ACTION: Notice of proposed rulemaking.
SUMMARY: The Administrator of the Drug Enforcement Administration (DEA)
is issuing this notice of proposed rulemaking to place 2,5-dimethoxy-4-
(n)-propylthiophenethylamine (2C-T-7), N-Benzylpiperazine (BZP), and 1-
(3-trifluoromethylphenyl)piperazine (TFMPP) into Schedule I of the
Controlled Substances Act (CSA).

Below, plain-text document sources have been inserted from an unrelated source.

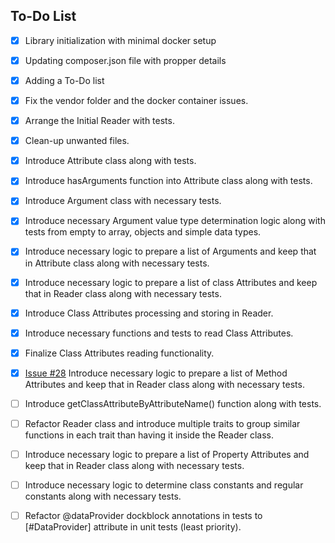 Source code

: ## To-Do List

- [x] Library initialization with minimal docker setup
- [x] Updating composer.json file with propper details
- [x] Adding a To-Do list
- [x] Fix the vendor folder and the docker container issues.
- [X] Arrange the Initial Reader with tests.
- [X] Clean-up unwanted files.
- [x] Introduce Attribute class along with tests.
- [x] Introduce hasArguments function into Attribute class along with tests.
- [x] Introduce Argument class with necessary tests.
- [x] Introduce necessary Argument value type determination logic along with tests from empty to array, objects and simple data types.
- [x] Introduce necessary logic to prepare a list of Arguments and keep that in Attribute class along with necessary tests.
- [x] Introduce necessary logic to prepare a list of class Attributes and keep that in Reader class along with necessary tests.
- [x] Introduce Class Attributes processing and storing in Reader.
- [x] Introduce necessary functions and tests to read Class Attributes.
- [x] Finalize Class Attributes reading functionality.
- [x] [Issue #28](https://github.com/antondperera/php-attributes-reader/issues/28) Introduce necessary logic to prepare a list of Method Attributes and keep that in Reader class along with necessary tests.
- [ ] Introduce getClassAttributeByAttributeName() function along with tests.
- [ ] Refactor Reader class and introduce multiple traits to group similar functions in each trait than having it inside the Reader class.
- [ ] Introduce necessary logic to prepare a list of Property Attributes and keep that in Reader class along with necessary tests.


- [ ] Introduce necessary logic to determine class constants and regular constants along with necessary tests.
- [ ] Refactor @dataProvider dockblock annotations in tests to [#DataProvider] attribute in unit tests (least priority).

This proposed action is based on data
gathered and reviewed by the DEA. If finalized, this proposed action
would continue to impose the criminal sanctions and regulatory controls
of Schedule I substances under the CSA on the manufacture,
distribution, and possession of 2C-T-7, BZP, and TFMPP.
DATES: Comments must be received on or before October 8, 2003.

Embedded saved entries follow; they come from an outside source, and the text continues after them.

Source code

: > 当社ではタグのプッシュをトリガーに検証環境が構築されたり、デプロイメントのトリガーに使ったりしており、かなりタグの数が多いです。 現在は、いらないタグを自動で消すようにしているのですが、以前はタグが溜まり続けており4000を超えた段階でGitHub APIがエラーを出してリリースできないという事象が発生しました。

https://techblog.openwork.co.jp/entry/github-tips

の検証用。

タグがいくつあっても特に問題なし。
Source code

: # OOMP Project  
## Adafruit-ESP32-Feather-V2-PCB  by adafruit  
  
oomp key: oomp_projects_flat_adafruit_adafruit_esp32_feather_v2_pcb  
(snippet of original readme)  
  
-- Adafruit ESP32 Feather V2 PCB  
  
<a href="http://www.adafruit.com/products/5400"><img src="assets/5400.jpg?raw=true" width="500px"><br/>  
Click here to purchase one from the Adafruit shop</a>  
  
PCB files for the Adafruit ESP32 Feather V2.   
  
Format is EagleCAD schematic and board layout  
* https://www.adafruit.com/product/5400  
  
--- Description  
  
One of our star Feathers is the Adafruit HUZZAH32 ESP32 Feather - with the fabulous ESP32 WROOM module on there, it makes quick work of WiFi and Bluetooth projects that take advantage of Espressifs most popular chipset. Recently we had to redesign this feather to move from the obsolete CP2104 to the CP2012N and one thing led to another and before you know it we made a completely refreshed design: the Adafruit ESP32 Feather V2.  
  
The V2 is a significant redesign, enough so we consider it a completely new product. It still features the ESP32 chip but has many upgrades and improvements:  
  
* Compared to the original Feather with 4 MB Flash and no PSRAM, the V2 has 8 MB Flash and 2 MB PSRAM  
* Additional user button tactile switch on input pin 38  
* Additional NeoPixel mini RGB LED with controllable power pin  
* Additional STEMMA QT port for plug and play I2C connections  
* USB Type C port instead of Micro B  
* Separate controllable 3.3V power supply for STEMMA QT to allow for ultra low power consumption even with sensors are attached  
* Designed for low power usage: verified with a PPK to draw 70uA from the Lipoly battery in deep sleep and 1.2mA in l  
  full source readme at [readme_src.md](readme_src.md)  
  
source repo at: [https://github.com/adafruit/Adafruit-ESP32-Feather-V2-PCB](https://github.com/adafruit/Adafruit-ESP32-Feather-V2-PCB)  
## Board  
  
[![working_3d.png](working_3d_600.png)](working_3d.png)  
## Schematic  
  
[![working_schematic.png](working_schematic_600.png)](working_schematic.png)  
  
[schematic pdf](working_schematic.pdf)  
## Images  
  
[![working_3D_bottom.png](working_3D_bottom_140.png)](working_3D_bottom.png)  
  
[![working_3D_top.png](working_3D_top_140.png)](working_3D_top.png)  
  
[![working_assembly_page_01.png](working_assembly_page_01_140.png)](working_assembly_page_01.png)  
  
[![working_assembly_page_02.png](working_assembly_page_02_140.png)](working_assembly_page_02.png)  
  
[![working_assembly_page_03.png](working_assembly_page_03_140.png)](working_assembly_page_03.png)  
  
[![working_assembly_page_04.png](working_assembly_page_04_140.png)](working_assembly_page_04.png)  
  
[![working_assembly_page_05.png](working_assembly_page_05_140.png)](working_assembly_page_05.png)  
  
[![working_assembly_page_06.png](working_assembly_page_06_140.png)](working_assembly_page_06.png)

ADDRESSES: Comments and objections should be submitted to the
Administrator, Drug Enforcement Administration, Washington DC 20537,
Attention: DEA Federal Register Representative/CCR.

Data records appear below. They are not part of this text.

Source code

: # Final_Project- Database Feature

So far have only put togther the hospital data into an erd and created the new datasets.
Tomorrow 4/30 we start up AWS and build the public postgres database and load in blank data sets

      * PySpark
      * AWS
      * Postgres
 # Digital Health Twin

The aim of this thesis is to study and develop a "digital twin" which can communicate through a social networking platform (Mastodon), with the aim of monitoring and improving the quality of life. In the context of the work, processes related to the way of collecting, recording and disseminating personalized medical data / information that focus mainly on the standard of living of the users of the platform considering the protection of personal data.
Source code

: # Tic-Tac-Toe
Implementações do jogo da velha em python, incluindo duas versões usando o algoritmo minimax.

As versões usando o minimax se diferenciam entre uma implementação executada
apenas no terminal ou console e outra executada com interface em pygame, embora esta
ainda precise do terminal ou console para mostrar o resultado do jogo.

FOR FURTHER INFORMATION CONTACT: Frank Sapienza, Chief, Drug and
Chemical Evaluation Section, Drug Enforcement Administration,
Washington, DC 20537, (202) 307-7183.
SUPPLEMENTARY INFORMATION: On September 20, 2002, the Deputy
Administrator of the DEA published two final rules in the Federal
Register amending Sec. 1308.11(g) of Title 21 of the Code of Federal
Regulations to temporarily place 2C-T-7 (67 FR 59163), and BZP and
TFMPP (67 FR 59161) into Schedule I of the CSA pursuant to the
temporary scheduling provisions of 21 U.S.C. 811(h). These final rules,
which became effective on the date of publication, were based on
findings by the Deputy Administrator that the temporary scheduling of
2C-T-7, BZP, and TFMPP was necessary to avoid an imminent hazard to the
public safety. The CSA (21 U.S.C. 811(h)(2)) requires that the
temporary scheduling of a substance expire at the end of one year from
the date of issuance of the order. However, if proceedings to schedule
a substance pursuant to 21 U.S.C. 811(a)(1) have been initiated and are
pending, the temporary scheduling of a substance may be extended for up
to six months. Under this provision, the temporary scheduling of 2C-T-
7, BZP, and TFMPP, which would expire on September 19, 2003, may be
extended to March 19, 2004. This extension is being ordered by the DEA
Administrator in a separate action.
In accordance with 21 U.S.C. 811(b) of the CSA, DEA has gathered
and reviewed the available information regarding the pharmacology,
chemistry, trafficking, actual abuse, pattern of abuse, and the
relative potential for abuse of 2C-T-7, BZP, and TFMPP. The
Administrator has submitted these data to the Acting Assistant
Secretary for Health, Department of Health and Human Services. In
accordance with 21 U.S.C. 811(b), the Administrator also requested a
scientific and medical evaluation and a scheduling recommendation for
2C-T-7, BZP, and TFMPP from the Acting Assistant Secretary for Health.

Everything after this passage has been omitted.